### Your assignment
Reproduce all the entries exactly and keep the pictures out.

### Record extracts

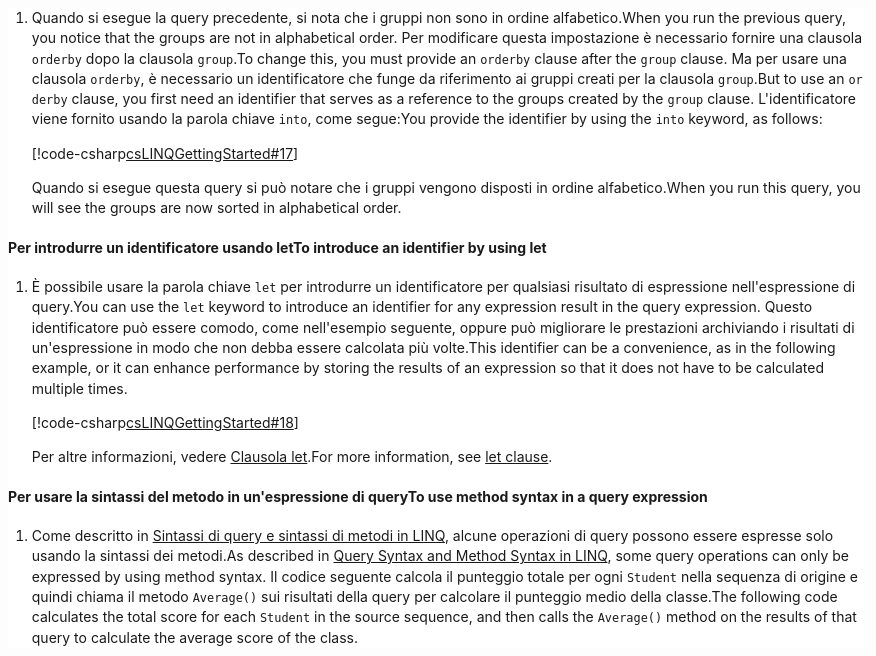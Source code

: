 1.  <span data-ttu-id="04b9a-177">Quando si esegue la query precedente, si nota che i gruppi non sono in ordine alfabetico.</span><span class="sxs-lookup"><span data-stu-id="04b9a-177">When you run the previous query, you notice that the groups are not in alphabetical order.</span></span> <span data-ttu-id="04b9a-178">Per modificare questa impostazione è necessario fornire una clausola `orderby` dopo la clausola `group`.</span><span class="sxs-lookup"><span data-stu-id="04b9a-178">To change this, you must provide an `orderby` clause after the `group` clause.</span></span> <span data-ttu-id="04b9a-179">Ma per usare una clausola `orderby`, è necessario un identificatore che funge da riferimento ai gruppi creati per la clausola `group`.</span><span class="sxs-lookup"><span data-stu-id="04b9a-179">But to use an `orderby` clause, you first need an identifier that serves as a reference to the groups created by the `group` clause.</span></span> <span data-ttu-id="04b9a-180">L'identificatore viene fornito usando la parola chiave `into`, come segue:</span><span class="sxs-lookup"><span data-stu-id="04b9a-180">You provide the identifier by using the `into` keyword, as follows:</span></span>  
  
     [!code-csharp[csLINQGettingStarted#17](../../../../csharp/programming-guide/concepts/linq/codesnippet/CSharp/walkthrough-writing-queries-linq_7.cs)]  
  
     <span data-ttu-id="04b9a-181">Quando si esegue questa query si può notare che i gruppi vengono disposti in ordine alfabetico.</span><span class="sxs-lookup"><span data-stu-id="04b9a-181">When you run this query, you will see the groups are now sorted in alphabetical order.</span></span>  
  
#### <a name="to-introduce-an-identifier-by-using-let"></a><span data-ttu-id="04b9a-182">Per introdurre un identificatore usando let</span><span class="sxs-lookup"><span data-stu-id="04b9a-182">To introduce an identifier by using let</span></span>  
  
1.  <span data-ttu-id="04b9a-183">È possibile usare la parola chiave `let` per introdurre un identificatore per qualsiasi risultato di espressione nell'espressione di query.</span><span class="sxs-lookup"><span data-stu-id="04b9a-183">You can use the `let` keyword to introduce an identifier for any expression result in the query expression.</span></span> <span data-ttu-id="04b9a-184">Questo identificatore può essere comodo, come nell'esempio seguente, oppure può migliorare le prestazioni archiviando i risultati di un'espressione in modo che non debba essere calcolata più volte.</span><span class="sxs-lookup"><span data-stu-id="04b9a-184">This identifier can be a convenience, as in the following example, or it can enhance performance by storing the results of an expression so that it does not have to be calculated multiple times.</span></span>  
  
     [!code-csharp[csLINQGettingStarted#18](../../../../csharp/programming-guide/concepts/linq/codesnippet/CSharp/walkthrough-writing-queries-linq_8.cs)]  
  
     <span data-ttu-id="04b9a-185">Per altre informazioni, vedere [Clausola let](../../../../csharp/language-reference/keywords/let-clause.md).</span><span class="sxs-lookup"><span data-stu-id="04b9a-185">For more information, see [let clause](../../../../csharp/language-reference/keywords/let-clause.md).</span></span>  
  
#### <a name="to-use-method-syntax-in-a-query-expression"></a><span data-ttu-id="04b9a-186">Per usare la sintassi del metodo in un'espressione di query</span><span class="sxs-lookup"><span data-stu-id="04b9a-186">To use method syntax in a query expression</span></span>  
  
1.  <span data-ttu-id="04b9a-187">Come descritto in [Sintassi di query e sintassi di metodi in LINQ](../../../../csharp/programming-guide/concepts/linq/query-syntax-and-method-syntax-in-linq.md), alcune operazioni di query possono essere espresse solo usando la sintassi dei metodi.</span><span class="sxs-lookup"><span data-stu-id="04b9a-187">As described in [Query Syntax and Method Syntax in LINQ](../../../../csharp/programming-guide/concepts/linq/query-syntax-and-method-syntax-in-linq.md), some query operations can only be expressed by using method syntax.</span></span> <span data-ttu-id="04b9a-188">Il codice seguente calcola il punteggio totale per ogni `Student` nella sequenza di origine e quindi chiama il metodo `Average()` sui risultati della query per calcolare il punteggio medio della classe.</span><span class="sxs-lookup"><span data-stu-id="04b9a-188">The following code calculates the total score for each `Student` in the source sequence, and then calls the `Average()` method on the results of that query to calculate the average score of the class.</span></span>
  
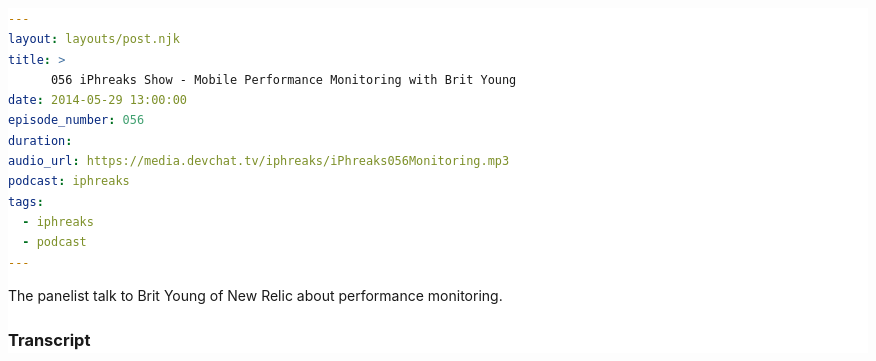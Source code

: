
 ```yaml
---
layout: layouts/post.njk
title: >
      056 iPhreaks Show - Mobile Performance Monitoring with Brit Young
date: 2014-05-29 13:00:00
episode_number: 056
duration: 
audio_url: https://media.devchat.tv/iphreaks/iPhreaks056Monitoring.mp3
podcast: iphreaks
tags: 
  - iphreaks
  - podcast
---
```


The panelist talk to Brit Young of New Relic about performance monitoring.



### Transcript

### Response
Source code

: 1.  <span data-ttu-id="04b9a-177">Quando si esegue la query precedente, si nota che i gruppi non sono in ordine alfabetico.</span><span class="sxs-lookup"><span data-stu-id="04b9a-177">When you run the previous query, you notice that the groups are not in alphabetical order.</span></span> <span data-ttu-id="04b9a-178">Per modificare questa impostazione è necessario fornire una clausola `orderby` dopo la clausola `group`.</span><span class="sxs-lookup"><span data-stu-id="04b9a-178">To change this, you must provide an `orderby` clause after the `group` clause.</span></span> <span data-ttu-id="04b9a-179">Ma per usare una clausola `orderby`, è necessario un identificatore che funge da riferimento ai gruppi creati per la clausola `group`.</span><span class="sxs-lookup"><span data-stu-id="04b9a-179">But to use an `orderby` clause, you first need an identifier that serves as a reference to the groups created by the `group` clause.</span></span> <span data-ttu-id="04b9a-180">L'identificatore viene fornito usando la parola chiave `into`, come segue:</span><span class="sxs-lookup"><span data-stu-id="04b9a-180">You provide the identifier by using the `into` keyword, as follows:</span></span>  
  
     [!code-csharp[csLINQGettingStarted#17](../../../../csharp/programming-guide/concepts/linq/codesnippet/CSharp/walkthrough-writing-queries-linq_7.cs)]  
  
     <span data-ttu-id="04b9a-181">Quando si esegue questa query si può notare che i gruppi vengono disposti in ordine alfabetico.</span><span class="sxs-lookup"><span data-stu-id="04b9a-181">When you run this query, you will see the groups are now sorted in alphabetical order.</span></span>  
  
#### <a name="to-introduce-an-identifier-by-using-let"></a><span data-ttu-id="04b9a-182">Per introdurre un identificatore usando let</span><span class="sxs-lookup"><span data-stu-id="04b9a-182">To introduce an identifier by using let</span></span>  
  
1.  <span data-ttu-id="04b9a-183">È possibile usare la parola chiave `let` per introdurre un identificatore per qualsiasi risultato di espressione nell'espressione di query.</span><span class="sxs-lookup"><span data-stu-id="04b9a-183">You can use the `let` keyword to introduce an identifier for any expression result in the query expression.</span></span> <span data-ttu-id="04b9a-184">Questo identificatore può essere comodo, come nell'esempio seguente, oppure può migliorare le prestazioni archiviando i risultati di un'espressione in modo che non debba essere calcolata più volte.</span><span class="sxs-lookup"><span data-stu-id="04b9a-184">This identifier can be a convenience, as in the following example, or it can enhance performance by storing the results of an expression so that it does not have to be calculated multiple times.</span></span>  
  
     [!code-csharp[csLINQGettingStarted#18](../../../../csharp/programming-guide/concepts/linq/codesnippet/CSharp/walkthrough-writing-queries-linq_8.cs)]  
  
     <span data-ttu-id="04b9a-185">Per altre informazioni, vedere [Clausola let](../../../../csharp/language-reference/keywords/let-clause.md).</span><span class="sxs-lookup"><span data-stu-id="04b9a-185">For more information, see [let clause](../../../../csharp/language-reference/keywords/let-clause.md).</span></span>  
  
#### <a name="to-use-method-syntax-in-a-query-expression"></a><span data-ttu-id="04b9a-186">Per usare la sintassi del metodo in un'espressione di query</span><span class="sxs-lookup"><span data-stu-id="04b9a-186">To use method syntax in a query expression</span></span>  
  
1.  <span data-ttu-id="04b9a-187">Come descritto in [Sintassi di query e sintassi di metodi in LINQ](../../../../csharp/programming-guide/concepts/linq/query-syntax-and-method-syntax-in-linq.md), alcune operazioni di query possono essere espresse solo usando la sintassi dei metodi.</span><span class="sxs-lookup"><span data-stu-id="04b9a-187">As described in [Query Syntax and Method Syntax in LINQ](../../../../csharp/programming-guide/concepts/linq/query-syntax-and-method-syntax-in-linq.md), some query operations can only be expressed by using method syntax.</span></span> <span data-ttu-id="04b9a-188">Il codice seguente calcola il punteggio totale per ogni `Student` nella sequenza di origine e quindi chiama il metodo `Average()` sui risultati della query per calcolare il punteggio medio della classe.</span><span class="sxs-lookup"><span data-stu-id="04b9a-188">The following code calculates the total score for each `Student` in the source sequence, and then calls the `Average()` method on the results of that query to calculate the average score of the class.</span></span>
  
Source code

:
 ```yaml
---
layout: layouts/post.njk
title: >
      056 iPhreaks Show - Mobile Performance Monitoring with Brit Young
date: 2014-05-29 13:00:00
episode_number: 056
duration: 
audio_url: https://media.devchat.tv/iphreaks/iPhreaks056Monitoring.mp3
podcast: iphreaks
tags: 
  - iphreaks
  - podcast
---
```


The panelist talk to Brit Young of New Relic about performance monitoring.



### Transcript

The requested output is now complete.